We aren't living in a simulation - passepartout
https://motherboard.vice.com/read/we-dont-live-in-a-simulation
======
Nadya
I feel like this assumes simulations end at scripted events and go no further.

"A simulation simulating an apple is not equivalent to a simulated apple." is
my retaliation. Our simulated apples do not need to feed bookworms or robins -
but we could simulate apples which feed simulated bookworms. In fact, the game
of "Snake" is greatly similar to that concept! The argument that we live in a
simulation simply means there are rules where we cannot eat some things and
can eat other things. In an OO world they might have "isEdible: true". A
simulated apple is edible. A simulated simulated apple is not. No inheritance!

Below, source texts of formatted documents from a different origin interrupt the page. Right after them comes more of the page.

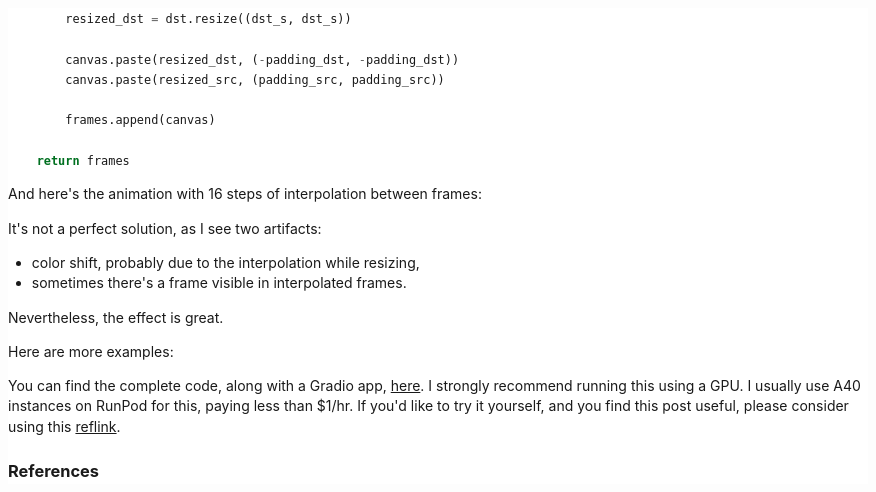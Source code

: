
 ```python
        resized_dst = dst.resize((dst_s, dst_s))

        canvas.paste(resized_dst, (-padding_dst, -padding_dst))
        canvas.paste(resized_src, (padding_src, padding_src))

        frames.append(canvas)

    return frames
```

And here's the animation with 16 steps of interpolation between frames:

<video autoplay muted loop class="w256">
    <source src="/assets/images/posts/infinite-zoom/animation.webm" type="video/webm">
</video>

It's not a perfect solution, as I see two artifacts:
* color shift, probably due to the interpolation while resizing,
* sometimes there's a frame visible in interpolated frames.

Nevertheless, the effect is great.

Here are more examples:

<div class="gallery">
    <video autoplay muted loop class="w256">
        <source src="/assets/images/posts/infinite-zoom/example_1.mp4" type="video/mp4">
    </video>
    <video autoplay muted loop class="w256">
        <source src="/assets/images/posts/infinite-zoom/example_2.webm" type="video/webm">
    </video>
    <video autoplay muted loop class="w256">
        <source src="/assets/images/posts/infinite-zoom/example_3.mp4" type="video/mp4">
    </video>
    <video autoplay muted loop class="w256">
        <source src="/assets/images/posts/infinite-zoom/example_4.mp4" type="video/mp4">
    </video>
</div>

You can find the complete code, along with a Gradio app, [here](https://github.com/iamhatesz/fun-with-ml/tree/main/stable_diffusion/infinite_zoom).
I strongly recommend running this using a GPU. 
I usually use A40 instances on RunPod for this, paying less than $1/hr.
If you'd like to try it yourself, and you find this post useful, please consider using this [reflink](https://runpod.io?ref=ptk1veb3).

### References

[^1]: [https://course.fast.ai/Lessons/part2.html](https://course.fast.ai/Lessons/part2.html)
[^2]: [https://arxiv.org/abs/2112.10752](https://arxiv.org/abs/2112.10752)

There is an upper threshold for how good graphics can become: "realistic". I
don't mean 90's realistic, I mean _unrecognizable from what we call reality_
realistic. On small scales (not simulating many things) we are already nearly
there. What comes next is more computational power to scale that level of
detail to entire worlds instead of single objects. The argument against some
90's flight sims graphics being hailed as "realistic" back then doesn't mean
the bar for "realistic" changes. It's using a different definition of
"realistic".

There is no way to prove or disprove we are living in a simulation. Any
philosopher would know you cannot know what is outside the limitations of our
universe. The more convincing argument is that there is a lack of evidence, as
with any other belief that requires knowledge of "outside of our universe".
You need to be able to look outside the box and claims about the outside
cannot be made from inside the box. There is a very real possibility that we
are living in a simulation - there is currently no reason to believe in such a
claim.

When we successfully run our own simulation of "everything in our universe"
the idea might become more plausible and tasteful, rather than extrapolating
from our current technology that some society may have been able to and did
so.

------
yehosef
That's what 98% of the simulations say.